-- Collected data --

=== Begin Enclosure ===

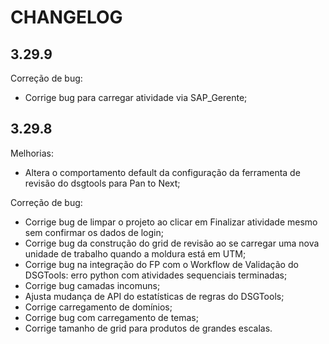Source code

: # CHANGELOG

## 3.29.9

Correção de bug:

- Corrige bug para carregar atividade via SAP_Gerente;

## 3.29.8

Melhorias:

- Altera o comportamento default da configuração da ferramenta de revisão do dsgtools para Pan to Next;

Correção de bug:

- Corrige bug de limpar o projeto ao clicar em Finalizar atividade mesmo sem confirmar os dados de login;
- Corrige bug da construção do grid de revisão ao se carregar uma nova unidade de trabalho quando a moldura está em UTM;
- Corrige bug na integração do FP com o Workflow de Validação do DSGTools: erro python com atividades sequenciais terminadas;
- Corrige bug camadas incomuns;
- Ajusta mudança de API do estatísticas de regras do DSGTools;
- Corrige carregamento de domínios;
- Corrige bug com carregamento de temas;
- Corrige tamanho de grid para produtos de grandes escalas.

=== End Enclosure ===
=== Begin Enclosure ===

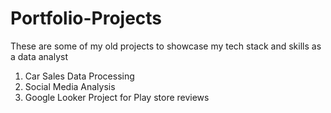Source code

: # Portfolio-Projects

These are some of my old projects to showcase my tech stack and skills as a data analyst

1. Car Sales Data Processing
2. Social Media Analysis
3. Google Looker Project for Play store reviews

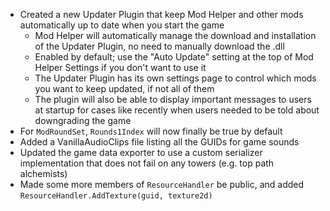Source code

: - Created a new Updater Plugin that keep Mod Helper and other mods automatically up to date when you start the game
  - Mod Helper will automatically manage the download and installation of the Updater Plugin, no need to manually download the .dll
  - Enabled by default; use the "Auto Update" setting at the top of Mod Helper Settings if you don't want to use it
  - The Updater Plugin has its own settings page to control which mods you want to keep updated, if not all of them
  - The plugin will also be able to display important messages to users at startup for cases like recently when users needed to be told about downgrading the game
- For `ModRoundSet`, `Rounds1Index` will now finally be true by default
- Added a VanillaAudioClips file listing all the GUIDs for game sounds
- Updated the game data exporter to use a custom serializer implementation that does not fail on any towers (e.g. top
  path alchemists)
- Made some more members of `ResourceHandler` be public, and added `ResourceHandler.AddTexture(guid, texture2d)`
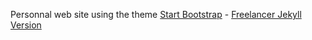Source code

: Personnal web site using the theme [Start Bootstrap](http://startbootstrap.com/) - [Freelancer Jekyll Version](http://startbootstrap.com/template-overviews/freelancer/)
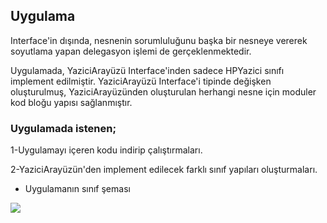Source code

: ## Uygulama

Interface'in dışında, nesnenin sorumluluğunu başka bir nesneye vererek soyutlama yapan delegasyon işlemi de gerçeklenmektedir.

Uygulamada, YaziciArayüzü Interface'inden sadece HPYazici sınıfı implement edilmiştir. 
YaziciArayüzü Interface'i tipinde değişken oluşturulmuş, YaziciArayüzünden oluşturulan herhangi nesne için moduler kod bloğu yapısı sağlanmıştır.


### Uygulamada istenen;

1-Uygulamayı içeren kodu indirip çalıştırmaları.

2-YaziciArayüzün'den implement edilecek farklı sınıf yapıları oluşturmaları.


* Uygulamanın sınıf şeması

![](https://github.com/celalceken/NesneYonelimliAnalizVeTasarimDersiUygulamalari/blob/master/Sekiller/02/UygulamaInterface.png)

=== End Enclosure ===
=== Begin Enclosure ===

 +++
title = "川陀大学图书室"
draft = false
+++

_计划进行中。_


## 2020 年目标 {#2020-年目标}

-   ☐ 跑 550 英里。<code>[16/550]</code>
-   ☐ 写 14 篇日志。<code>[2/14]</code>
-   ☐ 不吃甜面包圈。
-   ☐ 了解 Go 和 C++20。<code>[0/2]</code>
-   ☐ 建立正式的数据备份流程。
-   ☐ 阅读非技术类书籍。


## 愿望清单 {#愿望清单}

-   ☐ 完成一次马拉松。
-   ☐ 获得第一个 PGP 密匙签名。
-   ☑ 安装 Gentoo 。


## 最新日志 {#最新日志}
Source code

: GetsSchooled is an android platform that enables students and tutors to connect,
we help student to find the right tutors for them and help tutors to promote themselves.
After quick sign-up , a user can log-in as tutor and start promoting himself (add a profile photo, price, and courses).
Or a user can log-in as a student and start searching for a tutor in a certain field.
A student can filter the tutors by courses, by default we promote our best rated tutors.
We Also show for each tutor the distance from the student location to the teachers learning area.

=== End Enclosure ===

-- TASK DESCRIPTION --
Look through the records for the word "courses". Every line that has it should be copied.

-- RESPONSE TO THIS TASK --
After quick sign-up , a user can log-in as tutor and start promoting himself (add a profile photo, price, and courses).
A student can filter the tutors by courses, by default we promote our best rated tutors.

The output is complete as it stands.